CEATECでプリファードのプレゼンを聞いてきた内容がとても興味深い視点とコンセプトだったので共有します(以下、思い出しながらの言葉なので不正確です)。

・これまでのIT・ロボットの使われ方は、リアルの世界にある情報をデータに変換して、PC画面に表示することに集中していた。人が情報認識・意思決定をするための使われ方が中心だった。また、工場のように整然とした中で・工程が決まっている中での活用が中心だった。

・しかし、リアルの世界は非常に混沌としている。家庭の中もそうであるように、どこに何があるかは定まっていない。

・これからの時代は、混沌としたリアルの世界の中で「ロボット」が情報を取得し、それをAIが判断し、「ロボット」が行動するという時代がくる。かつてPCが色々な業種業界を席巻したが、これからはロボットが情報を自動的に取得し、「データ」はより爆発的に増えていく。その時代にどのようなビジネス・ソリューションが生まれるかはまだわからない。

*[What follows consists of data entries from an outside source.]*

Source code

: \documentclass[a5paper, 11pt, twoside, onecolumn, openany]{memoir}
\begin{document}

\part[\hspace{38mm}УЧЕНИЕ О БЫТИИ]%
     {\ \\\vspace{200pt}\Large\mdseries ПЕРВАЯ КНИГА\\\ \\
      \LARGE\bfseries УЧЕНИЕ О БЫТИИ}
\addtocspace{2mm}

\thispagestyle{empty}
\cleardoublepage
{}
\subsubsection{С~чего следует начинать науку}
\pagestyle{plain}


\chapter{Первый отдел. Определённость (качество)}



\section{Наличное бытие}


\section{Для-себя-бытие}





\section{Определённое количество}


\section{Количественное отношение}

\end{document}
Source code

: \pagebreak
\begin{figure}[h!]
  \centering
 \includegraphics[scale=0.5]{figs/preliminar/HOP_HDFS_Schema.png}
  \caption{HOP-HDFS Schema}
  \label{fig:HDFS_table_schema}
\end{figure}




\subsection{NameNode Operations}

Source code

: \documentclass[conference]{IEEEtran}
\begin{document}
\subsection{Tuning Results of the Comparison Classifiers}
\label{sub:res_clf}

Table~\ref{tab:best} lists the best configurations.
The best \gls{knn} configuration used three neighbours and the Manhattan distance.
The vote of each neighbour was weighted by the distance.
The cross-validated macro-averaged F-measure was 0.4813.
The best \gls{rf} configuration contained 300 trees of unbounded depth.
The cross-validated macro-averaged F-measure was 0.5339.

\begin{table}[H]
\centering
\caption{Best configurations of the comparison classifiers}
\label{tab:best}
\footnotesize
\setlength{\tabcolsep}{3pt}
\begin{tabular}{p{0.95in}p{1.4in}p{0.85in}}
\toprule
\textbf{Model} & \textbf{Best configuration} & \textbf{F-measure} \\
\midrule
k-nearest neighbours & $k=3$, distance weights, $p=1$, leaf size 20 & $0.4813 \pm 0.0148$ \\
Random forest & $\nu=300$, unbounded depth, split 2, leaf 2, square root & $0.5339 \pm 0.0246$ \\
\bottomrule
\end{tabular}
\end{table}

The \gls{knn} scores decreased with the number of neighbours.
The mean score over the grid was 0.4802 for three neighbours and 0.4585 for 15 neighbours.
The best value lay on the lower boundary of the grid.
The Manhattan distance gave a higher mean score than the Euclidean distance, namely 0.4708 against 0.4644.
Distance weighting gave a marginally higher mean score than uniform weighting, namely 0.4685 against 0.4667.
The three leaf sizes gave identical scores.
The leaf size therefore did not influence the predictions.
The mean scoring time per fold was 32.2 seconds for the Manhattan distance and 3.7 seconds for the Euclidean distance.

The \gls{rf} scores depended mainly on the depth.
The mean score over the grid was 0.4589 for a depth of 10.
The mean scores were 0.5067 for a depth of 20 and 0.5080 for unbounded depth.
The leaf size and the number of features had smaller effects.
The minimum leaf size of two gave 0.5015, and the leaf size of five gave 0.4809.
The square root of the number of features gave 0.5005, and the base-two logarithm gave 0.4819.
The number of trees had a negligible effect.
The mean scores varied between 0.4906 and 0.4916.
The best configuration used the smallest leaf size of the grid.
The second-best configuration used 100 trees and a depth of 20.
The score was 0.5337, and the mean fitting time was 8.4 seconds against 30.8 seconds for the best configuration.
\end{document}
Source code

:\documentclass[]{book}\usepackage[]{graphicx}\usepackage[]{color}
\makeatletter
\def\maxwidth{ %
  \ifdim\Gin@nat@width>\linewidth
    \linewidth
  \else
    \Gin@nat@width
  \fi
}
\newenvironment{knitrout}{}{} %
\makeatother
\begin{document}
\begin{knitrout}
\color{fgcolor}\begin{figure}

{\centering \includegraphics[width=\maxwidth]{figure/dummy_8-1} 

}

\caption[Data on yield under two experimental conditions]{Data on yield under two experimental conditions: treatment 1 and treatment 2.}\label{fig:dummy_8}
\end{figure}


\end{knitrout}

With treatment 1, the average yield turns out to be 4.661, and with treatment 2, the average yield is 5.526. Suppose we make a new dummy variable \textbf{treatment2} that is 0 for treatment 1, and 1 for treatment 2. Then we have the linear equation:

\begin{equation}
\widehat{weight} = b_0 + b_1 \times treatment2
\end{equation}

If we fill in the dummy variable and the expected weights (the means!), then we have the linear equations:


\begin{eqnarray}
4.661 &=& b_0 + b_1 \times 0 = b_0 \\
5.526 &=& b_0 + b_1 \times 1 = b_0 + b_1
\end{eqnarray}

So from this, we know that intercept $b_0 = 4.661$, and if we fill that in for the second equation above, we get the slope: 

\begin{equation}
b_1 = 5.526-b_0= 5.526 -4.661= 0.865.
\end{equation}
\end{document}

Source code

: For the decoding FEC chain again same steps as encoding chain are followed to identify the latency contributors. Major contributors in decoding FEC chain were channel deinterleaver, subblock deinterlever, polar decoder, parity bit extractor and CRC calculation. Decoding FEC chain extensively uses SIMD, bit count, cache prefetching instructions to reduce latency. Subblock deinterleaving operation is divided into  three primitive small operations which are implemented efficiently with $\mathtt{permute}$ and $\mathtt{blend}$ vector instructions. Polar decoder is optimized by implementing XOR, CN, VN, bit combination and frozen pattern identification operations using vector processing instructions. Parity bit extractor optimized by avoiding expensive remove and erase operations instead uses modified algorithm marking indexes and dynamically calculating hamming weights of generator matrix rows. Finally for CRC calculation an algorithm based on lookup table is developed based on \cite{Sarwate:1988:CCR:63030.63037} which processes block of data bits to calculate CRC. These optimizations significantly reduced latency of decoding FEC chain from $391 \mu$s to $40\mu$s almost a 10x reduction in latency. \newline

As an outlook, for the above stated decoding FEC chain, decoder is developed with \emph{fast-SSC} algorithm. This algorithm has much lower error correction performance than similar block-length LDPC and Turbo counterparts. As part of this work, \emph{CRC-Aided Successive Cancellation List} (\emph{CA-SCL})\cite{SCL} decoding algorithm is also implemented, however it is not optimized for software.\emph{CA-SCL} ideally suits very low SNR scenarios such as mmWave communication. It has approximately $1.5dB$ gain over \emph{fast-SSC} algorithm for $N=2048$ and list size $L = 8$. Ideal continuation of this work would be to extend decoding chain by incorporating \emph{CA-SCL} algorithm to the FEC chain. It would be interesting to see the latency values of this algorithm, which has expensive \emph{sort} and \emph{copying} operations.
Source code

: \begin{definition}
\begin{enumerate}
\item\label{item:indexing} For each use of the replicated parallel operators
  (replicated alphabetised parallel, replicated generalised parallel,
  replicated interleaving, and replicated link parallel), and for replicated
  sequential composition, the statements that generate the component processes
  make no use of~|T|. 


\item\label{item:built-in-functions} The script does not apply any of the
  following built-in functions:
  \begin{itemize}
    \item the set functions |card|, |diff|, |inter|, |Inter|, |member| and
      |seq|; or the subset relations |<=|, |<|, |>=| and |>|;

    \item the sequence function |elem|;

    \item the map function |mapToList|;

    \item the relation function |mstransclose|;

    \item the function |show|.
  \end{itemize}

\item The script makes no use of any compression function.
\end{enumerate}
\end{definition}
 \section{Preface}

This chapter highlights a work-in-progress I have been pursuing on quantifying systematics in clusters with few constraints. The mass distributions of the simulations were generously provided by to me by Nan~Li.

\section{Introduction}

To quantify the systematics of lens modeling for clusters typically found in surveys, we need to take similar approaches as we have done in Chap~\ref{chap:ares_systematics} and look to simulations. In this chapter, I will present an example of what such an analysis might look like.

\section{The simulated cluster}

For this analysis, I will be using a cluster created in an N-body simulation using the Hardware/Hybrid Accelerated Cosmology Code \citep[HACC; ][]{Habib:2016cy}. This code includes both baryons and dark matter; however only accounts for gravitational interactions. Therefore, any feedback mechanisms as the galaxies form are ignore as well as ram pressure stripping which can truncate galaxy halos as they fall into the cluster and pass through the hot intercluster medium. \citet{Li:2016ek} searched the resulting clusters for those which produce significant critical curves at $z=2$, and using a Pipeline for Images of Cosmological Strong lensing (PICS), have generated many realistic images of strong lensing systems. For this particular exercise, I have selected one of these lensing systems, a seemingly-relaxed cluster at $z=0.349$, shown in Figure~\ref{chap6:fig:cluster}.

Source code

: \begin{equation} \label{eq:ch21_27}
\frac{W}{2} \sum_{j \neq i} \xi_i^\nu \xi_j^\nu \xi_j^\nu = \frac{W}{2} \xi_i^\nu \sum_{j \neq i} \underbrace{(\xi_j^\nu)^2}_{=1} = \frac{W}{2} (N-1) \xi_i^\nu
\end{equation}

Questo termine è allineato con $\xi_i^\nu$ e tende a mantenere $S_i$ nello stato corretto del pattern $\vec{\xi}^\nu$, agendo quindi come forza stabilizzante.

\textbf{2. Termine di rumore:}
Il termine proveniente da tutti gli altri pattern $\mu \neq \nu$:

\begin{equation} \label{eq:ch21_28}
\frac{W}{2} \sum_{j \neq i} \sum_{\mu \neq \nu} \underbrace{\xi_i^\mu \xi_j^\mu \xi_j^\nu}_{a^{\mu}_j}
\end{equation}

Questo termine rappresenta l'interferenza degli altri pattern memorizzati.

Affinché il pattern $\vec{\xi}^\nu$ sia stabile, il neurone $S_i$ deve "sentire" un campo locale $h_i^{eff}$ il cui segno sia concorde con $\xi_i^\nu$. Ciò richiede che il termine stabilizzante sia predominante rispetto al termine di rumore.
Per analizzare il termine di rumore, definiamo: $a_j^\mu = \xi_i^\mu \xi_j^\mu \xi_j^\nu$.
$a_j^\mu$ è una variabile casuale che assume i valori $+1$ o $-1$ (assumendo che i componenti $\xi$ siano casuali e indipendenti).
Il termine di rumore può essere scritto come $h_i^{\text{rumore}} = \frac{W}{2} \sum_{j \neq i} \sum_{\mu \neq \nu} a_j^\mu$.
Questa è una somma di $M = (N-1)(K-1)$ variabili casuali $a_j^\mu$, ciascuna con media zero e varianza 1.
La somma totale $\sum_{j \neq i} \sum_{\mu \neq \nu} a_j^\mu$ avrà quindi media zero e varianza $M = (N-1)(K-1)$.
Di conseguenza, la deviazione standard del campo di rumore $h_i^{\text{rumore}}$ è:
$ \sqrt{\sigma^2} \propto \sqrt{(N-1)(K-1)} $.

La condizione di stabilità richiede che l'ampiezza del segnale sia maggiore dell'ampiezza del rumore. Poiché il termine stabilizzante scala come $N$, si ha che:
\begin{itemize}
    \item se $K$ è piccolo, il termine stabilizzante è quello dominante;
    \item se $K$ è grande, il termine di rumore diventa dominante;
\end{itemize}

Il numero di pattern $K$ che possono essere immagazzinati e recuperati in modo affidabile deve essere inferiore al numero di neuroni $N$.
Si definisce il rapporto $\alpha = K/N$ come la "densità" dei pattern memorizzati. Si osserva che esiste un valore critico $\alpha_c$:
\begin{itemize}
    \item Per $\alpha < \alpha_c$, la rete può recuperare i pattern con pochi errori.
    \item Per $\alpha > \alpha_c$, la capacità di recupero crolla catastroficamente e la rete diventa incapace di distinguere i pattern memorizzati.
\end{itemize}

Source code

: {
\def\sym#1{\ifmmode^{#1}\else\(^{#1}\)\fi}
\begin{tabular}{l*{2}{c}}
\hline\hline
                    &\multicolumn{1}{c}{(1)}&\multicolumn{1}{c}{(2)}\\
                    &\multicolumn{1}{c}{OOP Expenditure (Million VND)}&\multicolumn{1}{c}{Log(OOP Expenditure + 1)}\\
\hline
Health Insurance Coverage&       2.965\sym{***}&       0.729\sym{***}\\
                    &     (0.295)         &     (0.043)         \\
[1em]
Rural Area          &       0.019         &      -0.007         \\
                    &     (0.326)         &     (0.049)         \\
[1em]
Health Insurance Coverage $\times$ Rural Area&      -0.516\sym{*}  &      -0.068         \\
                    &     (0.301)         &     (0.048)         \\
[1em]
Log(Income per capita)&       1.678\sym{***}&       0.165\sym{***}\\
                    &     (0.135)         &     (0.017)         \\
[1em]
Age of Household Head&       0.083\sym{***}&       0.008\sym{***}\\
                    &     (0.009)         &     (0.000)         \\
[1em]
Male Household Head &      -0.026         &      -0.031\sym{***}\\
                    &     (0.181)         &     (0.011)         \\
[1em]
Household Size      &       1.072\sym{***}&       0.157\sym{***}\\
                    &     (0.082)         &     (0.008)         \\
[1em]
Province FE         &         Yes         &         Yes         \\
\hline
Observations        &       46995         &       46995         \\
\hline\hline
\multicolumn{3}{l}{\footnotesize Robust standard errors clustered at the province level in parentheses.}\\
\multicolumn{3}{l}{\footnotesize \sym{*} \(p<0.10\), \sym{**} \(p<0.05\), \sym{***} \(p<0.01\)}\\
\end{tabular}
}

・プリファードは、その時代に求められる技術・システムを開発していく。

 

«参考»

プリファード・ネットワークス

https://www.preferred-networks.jp/ja/

 

 

■デジタル課税「見切り発車」

[日経朝刊 2018/10/31]

https://www.nikkei.com/article/DGKKZO37124460Q8A031C1FF2000/ 

«抜粋»

・英国政府が2020年4月から他の先進国に先行して、IT大手を狙い撃ちにした新たなデジタル課税の導入に踏み切る。G20EUでも主要テーマであったが合意形成が難航、しびれを切らした英国の見切り発車により、独自のデジタル課税を導入する動きが加速する可能性もある。

・新税制案の対象は、ソーシャルメディアのプラットフォームや検索エンジン、オンライン取引を手掛ける業者。IT企業が英国で稼いだ売上高に2%課税する。世界の売上高が年間5億ポンド(約720億円)以上の黒字の事業部門だけを対象にする方針。